=== YOUR TASK ===
Setting pictures aside, output exactly the lines from the start of the records to the line with "## Getting Started", that line included.
START GIVEN DATA
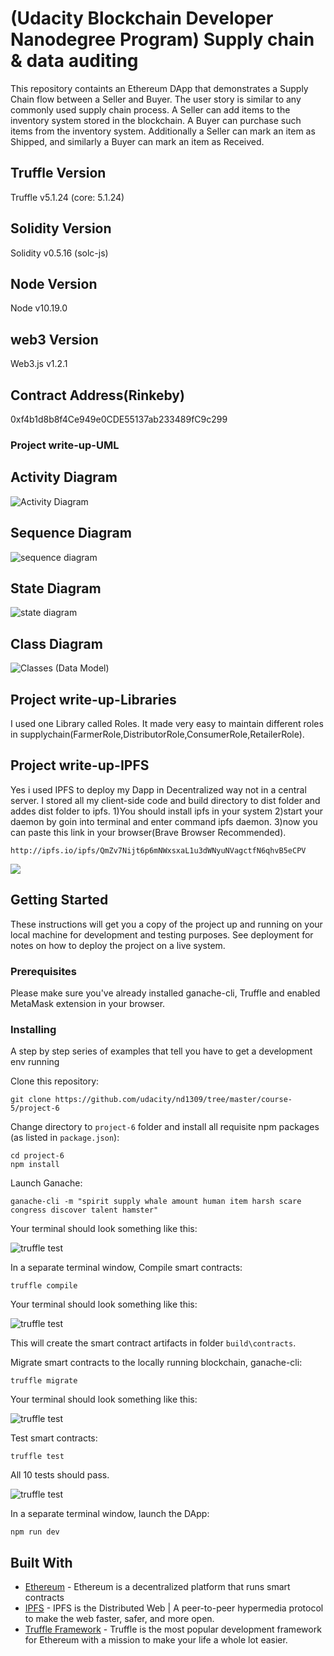 # (Udacity Blockchain Developer Nanodegree Program) Supply chain & data auditing

This repository containts an Ethereum DApp that demonstrates a Supply Chain flow between a Seller and Buyer. The user story is similar to any commonly used supply chain process. A Seller can add items to the inventory system stored in the blockchain. A Buyer can purchase such items from the inventory system. Additionally a Seller can mark an item as Shipped, and similarly a Buyer can mark an item as Received.



## Truffle Version
Truffle v5.1.24 (core: 5.1.24)

## Solidity Version
Solidity v0.5.16 (solc-js)

## Node Version
Node v10.19.0

## web3 Version
Web3.js v1.2.1

## Contract Address(Rinkeby)
0xf4b1d8b8f4Ce949e0CDE55137ab233489fC9c299

### Project write-up-UML
## Activity Diagram
![Activity Diagram](images/activity-diagram.png)

## Sequence Diagram
![sequence diagram](images/sequence-diagram.png)

## State Diagram
![state diagram](images/state-diagram.png)

## Class Diagram
![Classes (Data Model)](images/class-diagram.png)


## Project write-up-Libraries
I used one Library called Roles. It made very easy to maintain different roles in supplychain(FarmerRole,DistributorRole,ConsumerRole,RetailerRole).

## Project write-up-IPFS
Yes i used IPFS to deploy my Dapp in Decentralized way not in a central server. I stored all my client-side code and build directory to dist folder and addes dist folder to ipfs. 
 1)You should install ipfs in your system
 2)start your daemon by goin into terminal and enter command ipfs daemon.
 3)now you can paste this link in your browser(Brave Browser Recommended).

```
http://ipfs.io/ipfs/QmZv7Nijt6p6mNWxsxaL1u3dWNyuNVagctfN6qhvB5eCPV
```

![](images/ipfs.png)


## Getting Started

These instructions will get you a copy of the project up and running on your local machine for development and testing purposes. See deployment for notes on how to deploy the project on a live system.

### Prerequisites

Please make sure you've already installed ganache-cli, Truffle and enabled MetaMask extension in your browser.



### Installing

A step by step series of examples that tell you have to get a development env running

Clone this repository:

```
git clone https://github.com/udacity/nd1309/tree/master/course-5/project-6
```

Change directory to ```project-6``` folder and install all requisite npm packages (as listed in ```package.json```):

```
cd project-6
npm install
```

Launch Ganache:

```
ganache-cli -m "spirit supply whale amount human item harsh scare congress discover talent hamster"
```

Your terminal should look something like this:

![truffle test](images/ganache-cli.png)

In a separate terminal window, Compile smart contracts:

```
truffle compile
```

Your terminal should look something like this:

![truffle test](images/truffle_compile.png)

This will create the smart contract artifacts in folder ```build\contracts```.

Migrate smart contracts to the locally running blockchain, ganache-cli:

```
truffle migrate
```

Your terminal should look something like this:

![truffle test](images/truffle_migrate.png)

Test smart contracts:

```
truffle test
```

All 10 tests should pass.

![truffle test](images/truffle_test.png)

In a separate terminal window, launch the DApp:

```
npm run dev
```

## Built With

* [Ethereum](https://www.ethereum.org/) - Ethereum is a decentralized platform that runs smart contracts
* [IPFS](https://ipfs.io/) - IPFS is the Distributed Web | A peer-to-peer hypermedia protocol
to make the web faster, safer, and more open.
* [Truffle Framework](http://truffleframework.com/) - Truffle is the most popular development framework for Ethereum with a mission to make your life a whole lot easier.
END GIVEN DATA
=== YOUR RESPONSE ===
 # (Udacity Blockchain Developer Nanodegree Program) Supply chain & data auditing

This repository containts an Ethereum DApp that demonstrates a Supply Chain flow between a Seller and Buyer. The user story is similar to any commonly used supply chain process. A Seller can add items to the inventory system stored in the blockchain. A Buyer can purchase such items from the inventory system. Additionally a Seller can mark an item as Shipped, and similarly a Buyer can mark an item as Received.



## Truffle Version
Truffle v5.1.24 (core: 5.1.24)

## Solidity Version
Solidity v0.5.16 (solc-js)

## Node Version
Node v10.19.0

## web3 Version
Web3.js v1.2.1

## Contract Address(Rinkeby)
0xf4b1d8b8f4Ce949e0CDE55137ab233489fC9c299

### Project write-up-UML
## Activity Diagram
![Activity Diagram](images/activity-diagram.png)

## Sequence Diagram
![sequence diagram](images/sequence-diagram.png)

## State Diagram
![state diagram](images/state-diagram.png)

## Class Diagram
![Classes (Data Model)](images/class-diagram.png)


## Project write-up-Libraries
I used one Library called Roles. It made very easy to maintain different roles in supplychain(FarmerRole,DistributorRole,ConsumerRole,RetailerRole).

## Project write-up-IPFS
Yes i used IPFS to deploy my Dapp in Decentralized way not in a central server. I stored all my client-side code and build directory to dist folder and addes dist folder to ipfs. 
 1)You should install ipfs in your system
 2)start your daemon by goin into terminal and enter command ipfs daemon.
 3)now you can paste this link in your browser(Brave Browser Recommended).

```
http://ipfs.io/ipfs/QmZv7Nijt6p6mNWxsxaL1u3dWNyuNVagctfN6qhvB5eCPV
```

![](images/ipfs.png)


## Getting Started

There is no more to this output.